Reino Unido: Brown deverá anunciar reforço de 500 soldados para o Afeganistão 
14.10.2009 - 08:44 Por PÚBLICO
O primeiro-ministro britânico, Gordon Brown, deverá anunciar hoje ao fim da manhã um reforço militar para o Afeganistão, num contingente modesto de mais 500 soldados, numa muito esperada declaração ao Parlamento, depois do aumento feito já no Verão.

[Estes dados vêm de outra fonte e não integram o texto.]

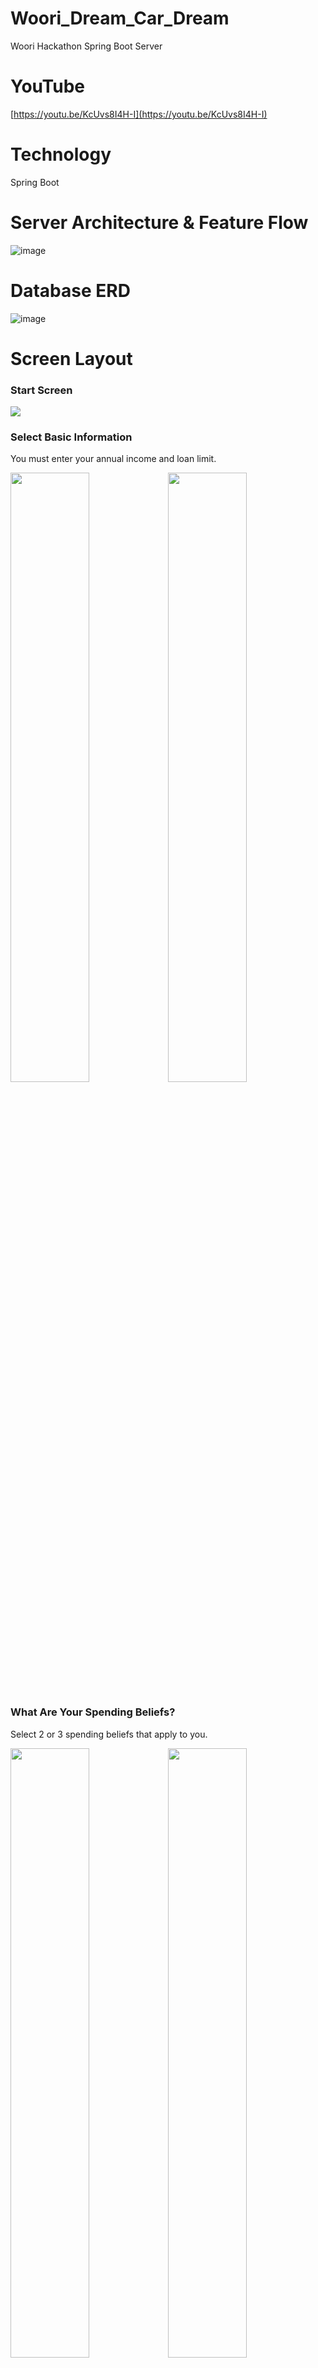 # Woori\_Dream\_Car\_Dream

Woori Hackathon Spring Boot Server

# YouTube

[https://youtu.be/KcUvs8I4H-I](https://youtu.be/KcUvs8I4H-I)

# Technology

Spring Boot

# Server Architecture & Feature Flow

![image](https://user-images.githubusercontent.com/53392870/120098792-d17d1480-c172-11eb-9dd3-fabae2414d0d.png)

# Database ERD

![image](https://user-images.githubusercontent.com/53392870/120098752-ab577480-c172-11eb-9203-11517e7e205f.png)

# Screen Layout

### Start Screen

<img src="https://user-images.githubusercontent.com/53392870/117307503-982aef00-aebb-11eb-951a-b71d8efc4309.png">

### Select Basic Information

You must enter your annual income and loan limit.

<img src="https://user-images.githubusercontent.com/53392870/117307501-97925880-aebb-11eb-91da-50e4637762e9.png" width="50%"><img src="https://user-images.githubusercontent.com/53392870/117307493-95c89500-aebb-11eb-9e48-82066a7a8ee8.png" width="50%">

### What Are Your Spending Beliefs?

Select 2 or 3 spending beliefs that apply to you.

<img src="https://user-images.githubusercontent.com/53392870/117307518-99f4b280-aebb-11eb-99d1-012a13a42124.png" width="50%"><img src="https://user-images.githubusercontent.com/53392870/117307511-995c1c00-aebb-11eb-8962-b833e46fdac4.png" width="50%">

### Check the Loan Limits for the Recommended Cars

<img src="https://user-images.githubusercontent.com/53392870/117307526-9b25df80-aebb-11eb-9825-03baa82593e2.png" width="70%">

### View Details

<img src="https://user-images.githubusercontent.com/53392870/117307520-9a8d4900-aebb-11eb-9f4f-cf2758e8a6f3.png" width="70%">

---

# Woori_Dream_Car_Dream
우리은행 해커톤 Spring boot 서버

# Youtube
https://youtu.be/KcUvs8I4H-I

# 기술
Spring Boot

# 서버 구조 및 기능 흐름도
![image](https://user-images.githubusercontent.com/53392870/120098792-d17d1480-c172-11eb-9dd3-fabae2414d0d.png)


# DB ERD
![image](https://user-images.githubusercontent.com/53392870/120098752-ab577480-c172-11eb-9203-11517e7e205f.png)

# 화면 구성
### 시작화면
<img src="https://user-images.githubusercontent.com/53392870/117307503-982aef00-aebb-11eb-951a-b71d8efc4309.png">

### 기본 항목 선택하기
사용자의 연소득과 대출한도는 반드시 입력해야합니다.

<img src="https://user-images.githubusercontent.com/53392870/117307501-97925880-aebb-11eb-91da-50e4637762e9.png" width="50%"><img src="https://user-images.githubusercontent.com/53392870/117307493-95c89500-aebb-11eb-9e48-82066a7a8ee8.png" width="50%">

### 어떤 소비신념을 가지셨나요
2개 또는 3개의 사용자 소비신념을 선택합니다.

<img src="https://user-images.githubusercontent.com/53392870/117307518-99f4b280-aebb-11eb-99d1-012a13a42124.png" width="50%"><img src="https://user-images.githubusercontent.com/53392870/117307511-995c1c00-aebb-11eb-8962-b833e46fdac4.png" width="50%">

### 추천한 차들의 대출한도를 확인하세요

<img src="https://user-images.githubusercontent.com/53392870/117307526-9b25df80-aebb-11eb-9825-03baa82593e2.png" width="70%">

### 자세히 보기
<img src="https://user-images.githubusercontent.com/53392870/117307520-9a8d4900-aebb-11eb-9f4f-cf2758e8a6f3.png" width="70%">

Desde então a presença britânica naquele teatro de guerra subiu das 8.300 para as nove mil tropas, visando especificamente proporcionar um aumento de segurança no período pré-eleitoral. Agora, na sequência de inúmeros apelos ao reforço militar no terreno, sobretudo dos Estados Unidos, Londres parece perfilar-se na linha da frente para dar resposta ao pedido de aumento de tropas da NATO nos esforços internacionais no Afeganistão – apesar da crescente impopularidade da guerra no Reino Unido.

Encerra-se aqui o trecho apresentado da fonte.